The first time I almost came to an early demise was when I was only two weeks old, which would have been in February 1961. Apparently my father, Matthew, was bored and decided to take the family out to the country where his parents live. The fact that it was raining heavily was of no consequence to my father, who rarely ever thought of anyone other than himself.

While Matt drove the car down the gravel road, he somehow managed to drive it off the road into a large body of water. Like most men, Matt chose to save himself before thinking of anyone else. He took my brother, Marc, and swam with him to dry ground where he would be safe. My father left my mother holding her two premature babies, sitting inside a flooded car.

Matthew called to my mother and told her that he was going to get help.

‘Don’t leave me here!’, my mother called to my father.

‘I can’t leave Marc,’ Matthew called back. ‘If I go into the water, Marc will follow me!’

‘Take your belt off and tie Marc to the tree!’, my mother called to her husband.

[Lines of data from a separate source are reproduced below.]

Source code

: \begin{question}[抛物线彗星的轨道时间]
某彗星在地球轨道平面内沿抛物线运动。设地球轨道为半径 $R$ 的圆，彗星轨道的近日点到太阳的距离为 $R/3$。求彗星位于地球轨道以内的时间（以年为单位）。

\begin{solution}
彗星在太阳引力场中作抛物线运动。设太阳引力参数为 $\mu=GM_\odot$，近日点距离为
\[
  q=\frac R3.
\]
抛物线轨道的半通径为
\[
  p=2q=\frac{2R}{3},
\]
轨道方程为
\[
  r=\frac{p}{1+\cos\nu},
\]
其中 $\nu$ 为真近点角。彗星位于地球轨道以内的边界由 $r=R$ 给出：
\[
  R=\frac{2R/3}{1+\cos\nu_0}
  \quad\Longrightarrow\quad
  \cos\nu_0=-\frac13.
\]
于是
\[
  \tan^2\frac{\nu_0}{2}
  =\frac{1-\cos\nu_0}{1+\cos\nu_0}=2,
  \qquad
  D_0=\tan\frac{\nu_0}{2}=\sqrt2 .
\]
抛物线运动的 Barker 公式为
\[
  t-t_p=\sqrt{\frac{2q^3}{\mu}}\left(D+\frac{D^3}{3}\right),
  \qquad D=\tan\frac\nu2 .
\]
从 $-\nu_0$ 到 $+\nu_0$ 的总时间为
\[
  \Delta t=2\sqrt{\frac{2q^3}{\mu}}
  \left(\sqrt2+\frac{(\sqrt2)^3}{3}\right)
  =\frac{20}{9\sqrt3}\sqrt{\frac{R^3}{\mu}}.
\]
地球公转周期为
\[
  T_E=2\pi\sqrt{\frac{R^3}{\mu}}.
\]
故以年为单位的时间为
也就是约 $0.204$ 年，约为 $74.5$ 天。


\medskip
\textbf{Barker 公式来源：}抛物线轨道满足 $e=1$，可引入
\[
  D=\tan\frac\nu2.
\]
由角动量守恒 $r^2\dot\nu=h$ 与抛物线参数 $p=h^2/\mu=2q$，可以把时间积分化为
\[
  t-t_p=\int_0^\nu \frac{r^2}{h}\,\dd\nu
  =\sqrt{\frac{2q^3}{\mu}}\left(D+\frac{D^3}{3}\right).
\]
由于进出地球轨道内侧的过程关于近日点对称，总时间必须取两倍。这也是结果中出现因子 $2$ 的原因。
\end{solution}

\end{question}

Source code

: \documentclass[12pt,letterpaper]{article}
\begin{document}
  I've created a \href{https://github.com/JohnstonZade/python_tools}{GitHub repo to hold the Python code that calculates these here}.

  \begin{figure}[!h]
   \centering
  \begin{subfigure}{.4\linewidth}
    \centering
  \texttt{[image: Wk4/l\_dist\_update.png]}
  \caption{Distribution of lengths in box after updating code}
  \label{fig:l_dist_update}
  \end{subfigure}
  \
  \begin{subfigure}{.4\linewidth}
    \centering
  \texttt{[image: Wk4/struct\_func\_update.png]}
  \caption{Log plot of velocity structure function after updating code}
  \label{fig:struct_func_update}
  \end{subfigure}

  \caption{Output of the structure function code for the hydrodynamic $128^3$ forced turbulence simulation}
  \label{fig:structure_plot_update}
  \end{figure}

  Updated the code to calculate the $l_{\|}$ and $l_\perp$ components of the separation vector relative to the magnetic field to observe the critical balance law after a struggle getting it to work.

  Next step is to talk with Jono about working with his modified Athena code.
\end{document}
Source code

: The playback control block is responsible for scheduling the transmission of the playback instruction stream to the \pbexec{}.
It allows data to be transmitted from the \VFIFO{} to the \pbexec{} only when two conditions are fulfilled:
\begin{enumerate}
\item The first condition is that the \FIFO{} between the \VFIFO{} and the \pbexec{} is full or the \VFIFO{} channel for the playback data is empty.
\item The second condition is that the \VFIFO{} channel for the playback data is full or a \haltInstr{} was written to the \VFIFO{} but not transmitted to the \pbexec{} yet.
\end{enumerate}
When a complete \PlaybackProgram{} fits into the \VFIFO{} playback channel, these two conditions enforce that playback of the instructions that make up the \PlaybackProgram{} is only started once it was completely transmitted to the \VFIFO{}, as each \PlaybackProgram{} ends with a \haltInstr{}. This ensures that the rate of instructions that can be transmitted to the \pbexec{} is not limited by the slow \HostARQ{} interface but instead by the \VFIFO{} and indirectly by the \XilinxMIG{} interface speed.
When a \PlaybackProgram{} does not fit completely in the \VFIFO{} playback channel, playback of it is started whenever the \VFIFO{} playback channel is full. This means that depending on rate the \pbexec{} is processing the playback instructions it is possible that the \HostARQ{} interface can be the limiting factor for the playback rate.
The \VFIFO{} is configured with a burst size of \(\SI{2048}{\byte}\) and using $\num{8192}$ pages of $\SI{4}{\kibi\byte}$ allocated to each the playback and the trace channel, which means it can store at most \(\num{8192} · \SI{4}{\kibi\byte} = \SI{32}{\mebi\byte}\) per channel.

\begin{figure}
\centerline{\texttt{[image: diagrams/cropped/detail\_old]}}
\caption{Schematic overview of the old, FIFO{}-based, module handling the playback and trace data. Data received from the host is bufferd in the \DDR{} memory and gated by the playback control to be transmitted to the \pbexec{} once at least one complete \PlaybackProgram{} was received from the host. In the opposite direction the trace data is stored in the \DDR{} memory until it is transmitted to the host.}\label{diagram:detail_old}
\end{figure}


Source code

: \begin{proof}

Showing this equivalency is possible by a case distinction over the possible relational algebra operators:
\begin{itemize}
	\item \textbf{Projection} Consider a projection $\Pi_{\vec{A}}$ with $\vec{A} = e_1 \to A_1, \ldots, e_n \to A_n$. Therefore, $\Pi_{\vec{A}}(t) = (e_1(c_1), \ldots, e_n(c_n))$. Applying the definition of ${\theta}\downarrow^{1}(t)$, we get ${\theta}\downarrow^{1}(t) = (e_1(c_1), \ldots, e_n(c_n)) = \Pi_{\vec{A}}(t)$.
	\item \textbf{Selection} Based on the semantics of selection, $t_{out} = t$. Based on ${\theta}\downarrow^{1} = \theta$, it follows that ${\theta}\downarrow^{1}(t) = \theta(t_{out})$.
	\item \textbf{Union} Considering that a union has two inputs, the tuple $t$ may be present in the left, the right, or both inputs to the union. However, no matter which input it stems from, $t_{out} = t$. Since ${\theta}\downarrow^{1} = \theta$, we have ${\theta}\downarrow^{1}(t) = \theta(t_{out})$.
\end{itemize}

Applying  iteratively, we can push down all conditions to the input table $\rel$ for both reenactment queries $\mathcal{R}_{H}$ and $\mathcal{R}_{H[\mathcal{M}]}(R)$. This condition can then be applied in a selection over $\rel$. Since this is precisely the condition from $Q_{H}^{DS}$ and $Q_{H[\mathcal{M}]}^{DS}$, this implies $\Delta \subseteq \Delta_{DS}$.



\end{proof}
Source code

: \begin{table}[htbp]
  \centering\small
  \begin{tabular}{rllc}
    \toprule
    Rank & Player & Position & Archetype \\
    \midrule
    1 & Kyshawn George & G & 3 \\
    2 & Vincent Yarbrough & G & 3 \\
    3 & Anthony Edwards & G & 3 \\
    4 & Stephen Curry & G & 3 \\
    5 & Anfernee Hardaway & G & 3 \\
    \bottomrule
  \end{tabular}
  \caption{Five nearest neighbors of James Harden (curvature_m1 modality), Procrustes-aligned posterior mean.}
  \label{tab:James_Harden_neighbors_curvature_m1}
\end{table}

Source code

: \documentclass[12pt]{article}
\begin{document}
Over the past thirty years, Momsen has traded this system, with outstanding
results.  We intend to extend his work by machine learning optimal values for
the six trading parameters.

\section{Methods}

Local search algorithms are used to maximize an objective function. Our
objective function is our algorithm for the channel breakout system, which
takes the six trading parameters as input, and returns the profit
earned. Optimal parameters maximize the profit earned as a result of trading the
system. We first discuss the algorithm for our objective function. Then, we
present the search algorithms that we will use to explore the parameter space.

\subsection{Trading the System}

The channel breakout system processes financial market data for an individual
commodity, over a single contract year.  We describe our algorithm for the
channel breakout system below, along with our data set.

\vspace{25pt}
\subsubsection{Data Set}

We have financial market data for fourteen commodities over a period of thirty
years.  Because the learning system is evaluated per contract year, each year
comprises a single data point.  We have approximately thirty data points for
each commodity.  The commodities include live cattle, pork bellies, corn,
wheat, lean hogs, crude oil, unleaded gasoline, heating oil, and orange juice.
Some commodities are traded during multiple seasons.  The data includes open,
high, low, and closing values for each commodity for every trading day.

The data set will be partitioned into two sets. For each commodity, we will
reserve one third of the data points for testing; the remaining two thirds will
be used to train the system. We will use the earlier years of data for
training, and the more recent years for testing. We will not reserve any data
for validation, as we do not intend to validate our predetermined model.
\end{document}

But it was too late. Matthew was already gone. My mother sat in that flooded car, holding one twin in each arm. She very well could have saved herself and left my sister and myself to suffer a dire fate of drowning. Nobody in rural Arkansas would have asked any questions or held it against her if she had allowed her twins to drown so she could swim to safety. My mother may very well have gone ahead and saved herself, were not for the fact that she couldn’t swim.

Although my mother wanted desperately to be rid of her two unwanted girls, something inside her held her back from allowing them to drown. My mother’s almost non-existent maternal instincts kicked in, and on probably the only occasion in her life she put the needs of her children before her own.

My mother waited, and waited, and waited, hoping that a miracle would happen and she would be rescued. On that cold, winter night a miracle did in fact occur.

A group of young men, probably the same age as my mother, were out joyriding on that lonely road in the outskirts of Little Rock. When my mother saw the headlights approaching her, and she used her foot to push the horn of the car. The horn blared, and blared, and blared until the young men got out of the car and investigated the situation.

My mother called the young men to come and get her twins out of the car.

I suppose on that night a rare miracle occurred. One has to wonder what the odds were that a group of teenage boys would decide to go for a joyride in the Arkansas countryside on that particular, cold, rainy night. I don’t even know the name of the young men who saved my life.

Nothing was ever said to my father about why he drove so dangerously that he put his car into a large body of water. Nothing was ever said to my father about why he left the scene of the accident. I doubt very seriously that anyone would have been concerned in the least if I had met in untimely demise on that cold, winter night.

Lest one thinks I have made this story up to elicit sympathy, my mother told me the event was reported in the local papers, henc

e the seriousness of the situation. I suppose that destiny was at work on that night and other nights afterwards. I really should not have lived to tell this tale, but somehow did.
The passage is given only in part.